In Germany, around 1 in 100 is affected. Just years ago, it were 1 in 500. A new generation of technical encymes used in industrial bread-baking, helping to reduce the fermentation times and thus not doing the job anymore that fermentation (and that means necessarily: time) is meant to do, has entered the industrial baking factories. I see at least a timely correlation with the increase in numbers of people being affected by celiac desease (and claimed Gluten sensitivity, which however is over-diagnosed by a factor of around 30) and digestive problems after having eaten such bread. These encymes are so incredibly potent that they must be dosed with a precision in the range of 1-2 mg per 1 ton of flour. Imagine what they do in your body if they are not properly mixed and evenly distributed, but reach your system accidentally in an even just marginally concentrated form.

Many people do not know that EVERY consummation of wheat leads to inflammatory events in the guts, every single bite of wheat. Its just that in the healthy person and with wheat in a properly treated form (long fermentation), these inflammations usually stay below a treshhold level (above which we indeed would notice them in form of pain in the guts).

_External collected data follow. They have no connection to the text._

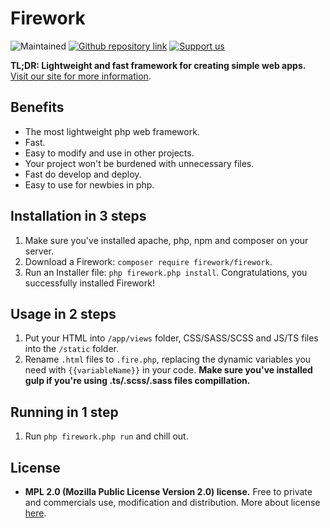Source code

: # Firework
![Maintained](https://img.shields.io/badge/Maintained%3F-yes-green.svg)
[![Github repository link](https://img.shields.io/badge/GitHub-100000?style=for-the-badge&logo=github&logoColor=white)](github.com)
[![Support us](https://img.shields.io/badge/Patreon-F96854?style=for-the-badge&logo=patreon&logoColor=white)](example.com)

**TL;DR: Lightweight and fast framework for creating simple web apps.**
[Visit our site for more information](example.com).

## Benefits
 - The most lightweight php web framework.
 - Fast.
 - Easy to modify and use in other projects.
 - Your project won't be burdened with unnecessary files.
 - Fast do develop and deploy.
 - Easy to use for newbies in php.

## Installation in 3 steps
 1. Make sure you've installed apache, php, npm and composer on your server.
 2. Download a Firework:
 `composer require firework/firework`.
 3. Run an Installer file:
 `php firework.php install`.
 Congratulations, you successfully installed Firework!
 
## Usage in 2 steps
 1. Put your HTML into `/app/views` folder, CSS/SASS/SCSS and JS/TS files into the `/static` folder.
 2. Rename `.html` files to `.fire.php`, replacing the dynamic variables you need with `{{variableName}}` in your code.
 **Make sure you've installed gulp if you're using .ts/.scss/.sass files compillation.**

## Running in 1 step

 1. Run `php firework.php run` and chill out.
 
## License
- **MPL 2.0 (Mozilla Public License Version 2.0) license.**
Free to private and commercials use, modification and distribution.
More about license [here](https://www.mozilla.org/en-US/MPL/2.0/).
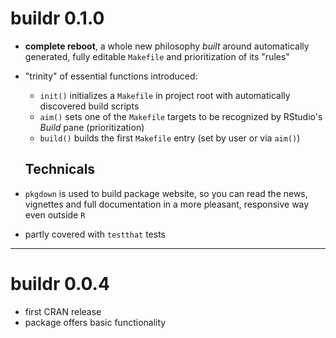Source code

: # buildr 0.1.0

-   **complete reboot**, a whole new philosophy *built* around automatically generated, fully editable `Makefile` and prioritization of its "rules"

-   "trinity" of essential functions introduced:

    -   `init()` initializes a `Makefile` in project root with automatically discovered build scripts
    -   `aim()` sets one of the `Makefile` targets to be recognized by RStudio's *Build* pane (prioritization)
    -   `build()` builds the first `Makefile` entry (set by user or via `aim()`)

    ## Technicals

-   `pkgdown` is used to build package website, so you can read the news, vignettes and full documentation in a more pleasant, responsive way even outside `R`

-   partly covered with `testthat` tests

------------------------------------------------------------------------

# buildr 0.0.4

-   first CRAN release
-   package offers basic functionality
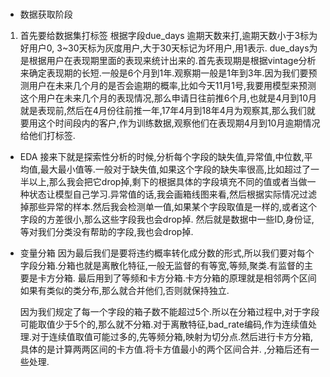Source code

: ###  

- 数据获取阶段

1. 首先要给数据集打标签 根据字段due_days 逾期天数来打,逾期天数小于3标为好用户0, 3~30天标为灰度用户,大于30天标记为坏用户,用1表示.
due_days为是根据用户在表现期里面的表现来统计出来的.首先表现期是根据vintage分析来确定表现期的长短.一般是6个月到1年.观察期一般是1年到3年.因为我们要预测用户在未来几个月的是否会逾期的概率,比如今天11月1号,我要用模型来预测这个用户在未来几个月的表现情况,那么申请日往前推6个月,也就是4月到10月就是表现前,然后在4月份往前推一年,17年4月到18年4月为观察其,那么我们就要用这个时间段内的客户,作为训练数据,观察他们在表现期4月到10月逾期情况给他们打标签.

- EDA
接来下就是探索性分析的时候,分析每个字段的缺失值,异常值,中位数,平均值,最大最小值等.一般对于缺失值,如果这个字段的缺失率很高,比如超过了一半以上,那么我会把它drop掉,剩下的根据具体的字段填充不同的值或者当做一种状态让模型自己学习.异常值的话,我会画箱线图来看,然后根据实际情况过滤掉那些异常的样本.然后我会检测单一值,如果某个字段取值是一样的,或者这个字段的方差很小,那么这些字段我也会drop掉. 然后就是数据中一些ID,身份证,等对我们分类没有帮助的字段,我也会drop掉.

- 变量分箱
因为最后我们是要将违约概率转化成分数的形式,所以我们要对每个字段分箱.分箱也就是离散化特征,一般无监督的有等宽,等频,聚类.有监督的主要是卡方分箱. 最后用到了等频和卡方分箱.卡方分箱的原理就是相邻两个区间如果有类似的类分布,那么就合并他们,否则就保持独立.

	因为我们规定了每一个字段的箱子数不能超过5个.所以在分箱过程中,对于字段可能取值少于5个的,那么就不分箱.对于离散特征,bad_rate编码,作为连续值处理.对于连续值取值可能过多的,先等频分箱,映射为切分点.然后进行卡方分箱,
	具体的是计算两两区间的卡方值.将卡方值最小的两个区间合并. ,分箱后还有一些处理.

Eat less cereals. I eat a loaf of bread, am done with it after 2 or 3 days - and then do not eat any bread for the coming 10 days or so. I love the taste of good, fresh bread, I will not completely abandon it therefore - but I have reduced the consummation levels, its no longer a daily food of mine (even more reocmmended sinc I aolos eat pizza... ). And if you do, eat cereals in a fermented form, and that means: longer fermentation times (doughs!) is better than short ones. Industry bread I would avoid, ready baking mixtures from the supermarket shelves for home baking I would avoid as well.



Thats one of the two reasons why I let my pizza doughs rest for 2-3 days (the other is improved elasticity and consistency of the dough, and a bit more of arome and a reduction of yeast and its unwanted taste). Its also the reason why after 3, 4 years of laziness I am moving back to baking my bread myself (which I did for over 25 years already, almost 30 years). I do not tolerate the baker's bread too well. Oh, it tastes good, some of them at least, but since I eat them, I have again and again ininflammatory events in my guts, pain that lasts for 1-3 days. When I do not eat this short-time-fermented bread, which happens a lot over the past 12+ months, I have no problems at all. And its not the gluten. I use lots of gluten for my own baking, since it improves the dough when I grind my own flour freshly: bread or pizza, you cannot get an elastic, soft, juicy dough without gluten). I use a household bread baking machine where you put in the ingredients and the rest does the machine. The problem is that its programmes has the bread ready 4-5 hours later - super short fermentation time, that means. Therefore, I interrupt the process, I let it work the dough and mix it for the initial 20 minutes or so - and then switch the machine off. I come back to it 18-24 hours later, and then activate directly the baking program. 25 hours this way, 4-5 hours the automatic program's way. Go figure.


In the old days, the use of sour dough was right about this: long fermentation times, and having the chemical agents and molecules by which the grain defends itself against its enemies eating it (us), getting neutrlaised. Toda,y this tiem is not invested anykore sinstea dhighly aggressiove encymes get used to skip it, and these encymes enter your system. Bon appetite, dont complain.